Classify trades as buyer- or seller-initiated using Lee-Ready.
Parameters:
trades: list of dicts with 'price' and 'quantity'
midpoints: list of midpoint prices at each trade time
Returns:
list of 'BUY' or 'SELL' classifications
"""
classifications = []
prev_price = None
for trade, midpoint in zip(trades, midpoints):
price = trade['price']
if price > midpoint:
classifications.append('BUY')
elif price < midpoint:
classifications.append('SELL')
else:
# Tick test: compare to previous trade price
if prev_price is not None:
if price > prev_price:
classifications.append('BUY')
elif price < prev_price:
classifications.append('SELL')
else:
classifications.append('UNKNOWN')
else:
classifications.append('UNKNOWN')
prev_price = price
return classifications
7.12 Chapter Summary
This chapter provided a comprehensive exploration of order books and the limit order market mechanism. Let us recap the key concepts:
The order book is the central data structure of any exchange-based market. It organizes all outstanding buy (bid) and sell (ask) orders by price and time, creating a transparent view of supply and demand.

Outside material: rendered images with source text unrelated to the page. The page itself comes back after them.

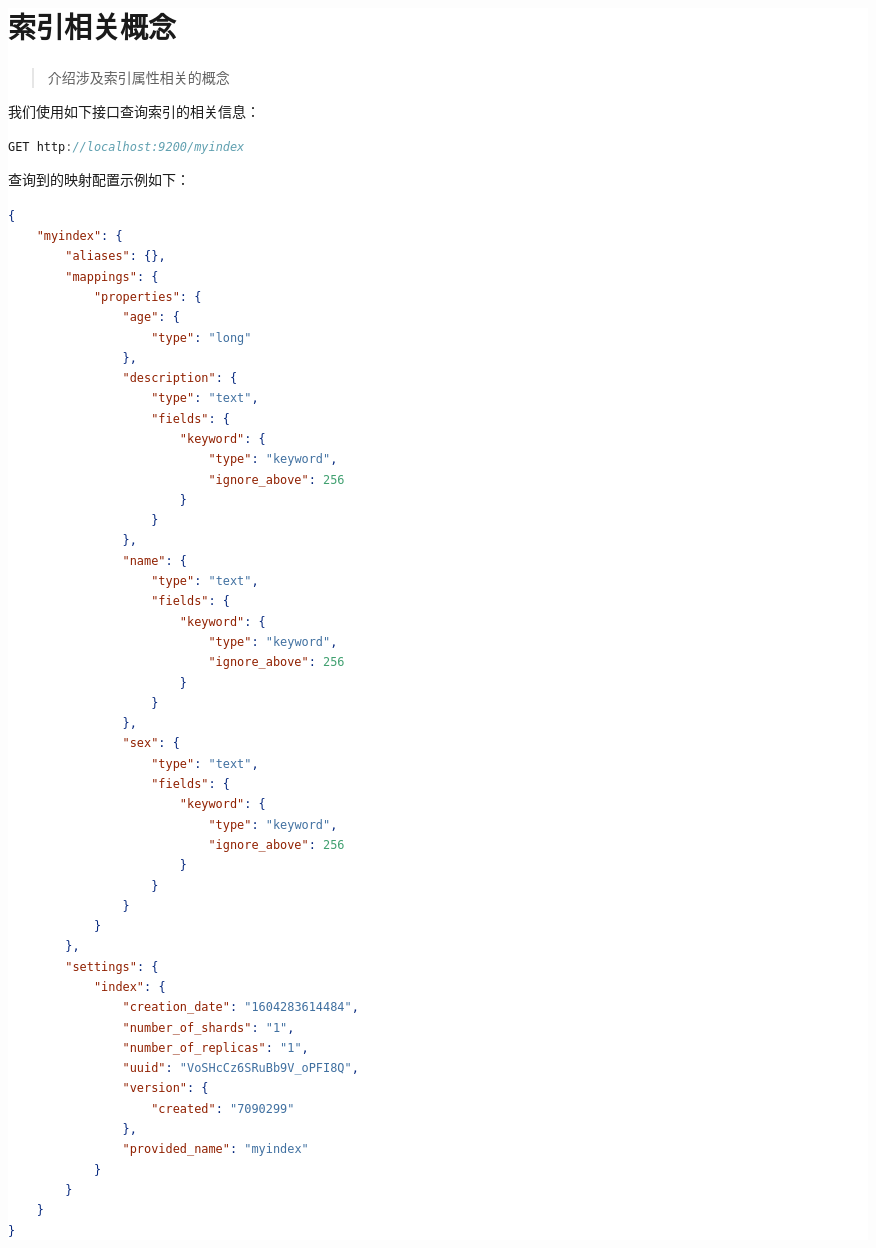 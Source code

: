 # 索引相关概念

> 介绍涉及索引属性相关的概念

我们使用如下接口查询索引的相关信息：

```java
GET http://localhost:9200/myindex
```

查询到的映射配置示例如下：

```json
{
    "myindex": {
        "aliases": {},
        "mappings": {
            "properties": {
                "age": {
                    "type": "long"
                },
                "description": {
                    "type": "text",
                    "fields": {
                        "keyword": {
                            "type": "keyword",
                            "ignore_above": 256
                        }
                    }
                },
                "name": {
                    "type": "text",
                    "fields": {
                        "keyword": {
                            "type": "keyword",
                            "ignore_above": 256
                        }
                    }
                },
                "sex": {
                    "type": "text",
                    "fields": {
                        "keyword": {
                            "type": "keyword",
                            "ignore_above": 256
                        }
                    }
                }
            }
        },
        "settings": {
            "index": {
                "creation_date": "1604283614484",
                "number_of_shards": "1",
                "number_of_replicas": "1",
                "uuid": "VoSHcCz6SRuBb9V_oPFI8Q",
                "version": {
                    "created": "7090299"
                },
                "provided_name": "myindex"
            }
        }
    }
}
```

The continuous double auction (CDA) is the mechanism that governs order matching. It operates on price-time priority: the best-priced orders match first, with ties broken by arrival time. Trades execute at the resting order's price.
Order types give traders flexibility: - Limit orders specify a maximum buy price or minimum sell price and may rest in the book. - Market orders execute immediately at the best available price. - Stop orders trigger when a price threshold is reached. - Time-in-force conditions (GTC, IOC, FOK) control how long unmatched orders persist.
Depth charts visualize the cumulative supply and demand at each price level, revealing liquidity concentrations, support/resistance levels, and the overall health of the market.
The matching engine is the core software component that processes orders and generates trades. We built a fully functional implementation supporting limit orders, market orders, stop orders, and multiple time-in-force conditions.
Market quality metrics -- spread, depth, order imbalance, VWAP -- provide quantitative tools for assessing how well a market functions and how costly it is to trade.
Order book dynamics reflect how new information flows through the market. Order flow analysis, imbalance signals, and awareness of manipulation tactics (spoofing, quote stuffing) are essential skills for serious traders.
Prediction market order books differ from traditional finance in important ways: binary payoffs create bounded prices, liquidity is thinner, dynamics are event-driven, and spreads are wider. These differences create both challenges and opportunities for participants who understand them.
What's Next
In Chapter 8: Automated Market Makers (AMMs), we will explore the alternative to order books: algorithmic price-setting mechanisms that use mathematical formulas to provide continuous liquidity. We will study constant-product market makers (like Uniswap), logarithmic scoring rules (like Hanson's LMSR, which we previewed in Chapter 4), and hybrid designs that combine elements of both order books and AMMs. We will build AMM implementations in Python and compare their properties -- capital efficiency, price discovery accuracy, impermanent loss, and slippage -- to the order book model we built in this chapter.
The tension between order books and AMMs is one of the most important design decisions in prediction market architecture, and understanding both mechanisms deeply will give you a complete picture of how prediction markets work at the microstructural level.